Somewhere below is a line with "Conseguir unir 2" and, later, a line with "Como es un bús"; repeat those two lines and all the lines between them, exactly as they are.

---------- SUPPLIED DATA ----------

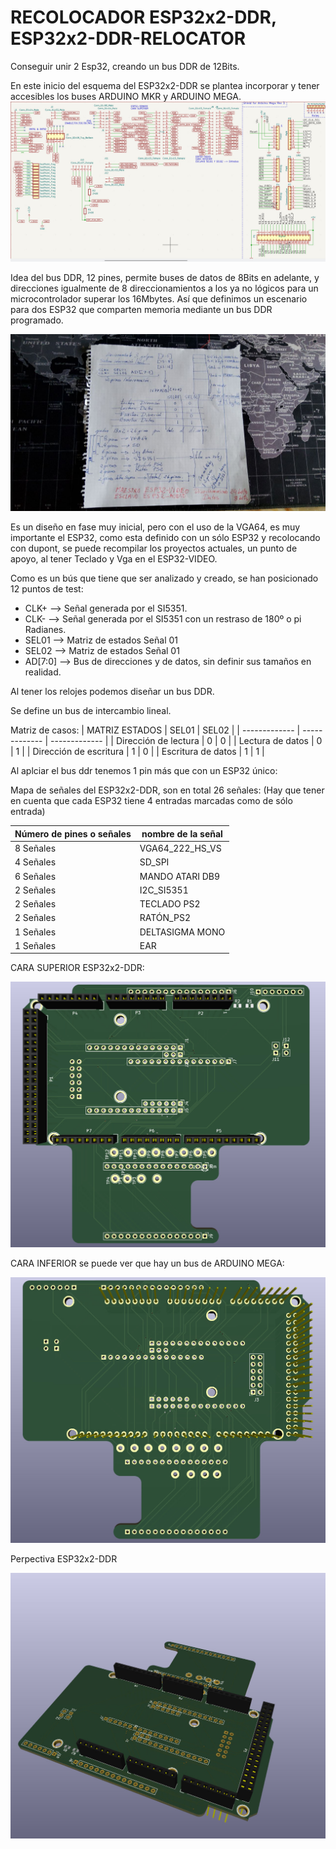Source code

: # RECOLOCADOR ESP32x2-DDR, ESP32x2-DDR-RELOCATOR
Conseguir unir 2 Esp32, creando un bus DDR de 12Bits.

En este inicio del esquema del ESP32x2-DDR se plantea incorporar y tener accesibles los buses ARDUINO MKR y ARDUINO MEGA.
![Esquema](https://github.com/AtlasFPGA/ESP32x2-DDR/blob/main/FOTOS/PRIMER-MULTI-ESQUEMA-DIFERETES-PINEADOS.jpg)

Idea del bus DDR, 12 pines, permite buses de datos de 8Bits en adelante, y direcciones igualmente de 8 direccionamientos a los ya no lógicos para un microcontrolador superar los 16Mbytes. Así que definimos un escenario para dos ESP32 que comparten memoria mediante un bus DDR programado.

![IDEA ESP32x2-DDR](https://github.com/AtlasFPGA/ESP32x2-DDR/blob/main/FOTOS/MAPEO-LINEAL-ESP32x2-SI5351-photo_2023-04-09_17-04-53-ANTI.png)

Es un diseño en fase muy inicial, pero con el uso de la VGA64, es muy importante el ESP32, como esta definido con un sólo ESP32 y recolocando con dupont, se puede recompilar los proyectos actuales, un punto de apoyo, al tener Teclado y Vga en el ESP32-VIDEO.

Como es un bús que tiene que ser analizado y creado, se han posicionado 12 puntos de test:

- CLK+    --> Señal generada por el SI5351.
- CLK-    --> Señal generada por el SI5351 con un restraso de 180º o pi Radianes.
- SEL01   --> Matriz de estados Señal 01
- SEL02   --> Matriz de estados Señal 01
- AD[7:0] --> Bus de direcciones y de datos, sin definir sus tamaños en realidad.

Al tener los relojes podemos diseñar un bus DDR.

Se define un bus de intercambio lineal.

Matriz de casos:
| MATRIZ ESTADOS | SEL01 | SEL02 |
| ------------- | ------------- | ------------- |
| Dirección de lectura  | 0  | 0 |
| Lectura de datos  | 0  | 1 |
| Dirección de escritura  | 1  | 0 |
| Escritura de datos  | 1  | 1 |

Al aplciar el bus ddr tenemos 1 pin más que con un ESP32 único:

Mapa de señales del ESP32x2-DDR, son en total 26 señales:
(Hay que tener en cuenta que cada ESP32 tiene 4 entradas marcadas como de sólo entrada)

| Número de pines o señales  | nombre de la señal|
| ------------- | ------------- |
| 8 Señales   | VGA64_222_HS_VS  |
| 4 Señales   | SD_SPI  |
| 6 Señales   | MANDO ATARI DB9 |
| 2 Señales   | I2C_SI5351  |
| 2 Señales   | TECLADO PS2  |
| 2 Señales   | RATÓN_PS2 |
| 1 Señales   | DELTASIGMA MONO  |
| 1 Señales   | EAR  |


CARA SUPERIOR ESP32x2-DDR:

![CARA SUPERIOR ESP32x2-DDR](https://github.com/AtlasFPGA/ESP32x2-DDR/blob/main/FOTOS/CARA-SUPERIOR-ESP32x2-DDR.jpg)

CARA INFERIOR se puede ver que hay un bus de ARDUINO MEGA:

![CARA INFERIOR ESP32x2-DDR](https://github.com/AtlasFPGA/ESP32x2-DDR/blob/main/FOTOS/CARA-INFERIOR-ESP32x2-DDR.jpg)

Perpectiva ESP32x2-DDR

![PERSPECTIVA ESP32x2-DDR](https://github.com/AtlasFPGA/ESP32x2-DDR/blob/main/FOTOS/VISION-PERSPECTIVA-ESP32x2-DDR.jpg)
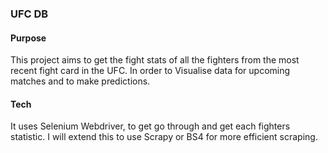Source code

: ### UFC DB

#### Purpose
This project aims to get the fight stats of all the fighters from the most recent fight card in the UFC. In order to Visualise data for upcoming matches and to make predictions. 

#### Tech
It uses Selenium Webdriver, to get go through and get each fighters statistic. I will extend this to use Scrapy or BS4 for more efficient scraping. 
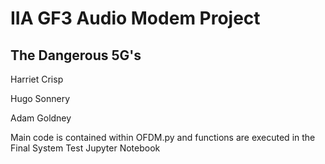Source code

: # IIA GF3 Audio Modem Project

## The Dangerous 5G's

Harriet Crisp

Hugo Sonnery

Adam Goldney

Main code is contained within OFDM.py and functions are executed in the Final System Test Jupyter Notebook
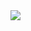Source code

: <div>
   <img src="{{site.baseurl}}{{site.images}}/use_cases/images/sewers_monitoring.png" />
</div>
<br/>
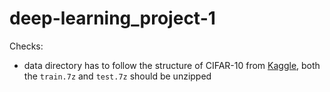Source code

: # deep-learning_project-1

Checks:
- data directory has to follow the structure of CIFAR-10 from [Kaggle](https://www.kaggle.com/competitions/cifar-10/overview), both the `train.7z` and `test.7z` should be unzipped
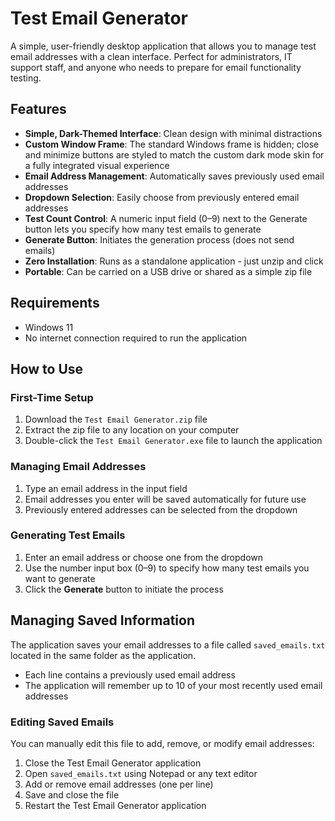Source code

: # Test Email Generator

A simple, user-friendly desktop application that allows you to manage test email addresses with a clean interface. Perfect for administrators, IT support staff, and anyone who needs to prepare for email functionality testing.

## Features

* **Simple, Dark-Themed Interface**: Clean design with minimal distractions
* **Custom Window Frame**: The standard Windows frame is hidden; close and minimize buttons are styled to match the custom dark mode skin for a fully integrated visual experience
* **Email Address Management**: Automatically saves previously used email addresses
* **Dropdown Selection**: Easily choose from previously entered email addresses
* **Test Count Control**: A numeric input field (0–9) next to the Generate button lets you specify how many test emails to generate
* **Generate Button**: Initiates the generation process (does not send emails)
* **Zero Installation**: Runs as a standalone application - just unzip and click
* **Portable**: Can be carried on a USB drive or shared as a simple zip file

## Requirements

* Windows 11
* No internet connection required to run the application

## How to Use

### First-Time Setup

1. Download the `Test Email Generator.zip` file
2. Extract the zip file to any location on your computer
3. Double-click the `Test Email Generator.exe` file to launch the application

### Managing Email Addresses

1. Type an email address in the input field
2. Email addresses you enter will be saved automatically for future use
3. Previously entered addresses can be selected from the dropdown

### Generating Test Emails

1. Enter an email address or choose one from the dropdown
2. Use the number input box (0–9) to specify how many test emails you want to generate
3. Click the **Generate** button to initiate the process

## Managing Saved Information

The application saves your email addresses to a file called `saved_emails.txt` located in the same folder as the application.

* Each line contains a previously used email address
* The application will remember up to 10 of your most recently used email addresses

### Editing Saved Emails

You can manually edit this file to add, remove, or modify email addresses:

1. Close the Test Email Generator application
2. Open `saved_emails.txt` using Notepad or any text editor
3. Add or remove email addresses (one per line)
4. Save and close the file
5. Restart the Test Email Generator application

----------

- [EXERCISE SOLUTION]:
Conseguir unir 2 Esp32, creando un bus DDR de 12Bits.

En este inicio del esquema del ESP32x2-DDR se plantea incorporar y tener accesibles los buses ARDUINO MKR y ARDUINO MEGA.
![Esquema](https://github.com/AtlasFPGA/ESP32x2-DDR/blob/main/FOTOS/PRIMER-MULTI-ESQUEMA-DIFERETES-PINEADOS.jpg)

Idea del bus DDR, 12 pines, permite buses de datos de 8Bits en adelante, y direcciones igualmente de 8 direccionamientos a los ya no lógicos para un microcontrolador superar los 16Mbytes. Así que definimos un escenario para dos ESP32 que comparten memoria mediante un bus DDR programado.

![IDEA ESP32x2-DDR](https://github.com/AtlasFPGA/ESP32x2-DDR/blob/main/FOTOS/MAPEO-LINEAL-ESP32x2-SI5351-photo_2023-04-09_17-04-53-ANTI.png)

Es un diseño en fase muy inicial, pero con el uso de la VGA64, es muy importante el ESP32, como esta definido con un sólo ESP32 y recolocando con dupont, se puede recompilar los proyectos actuales, un punto de apoyo, al tener Teclado y Vga en el ESP32-VIDEO.

Como es un bús que tiene que ser analizado y creado, se han posicionado 12 puntos de test:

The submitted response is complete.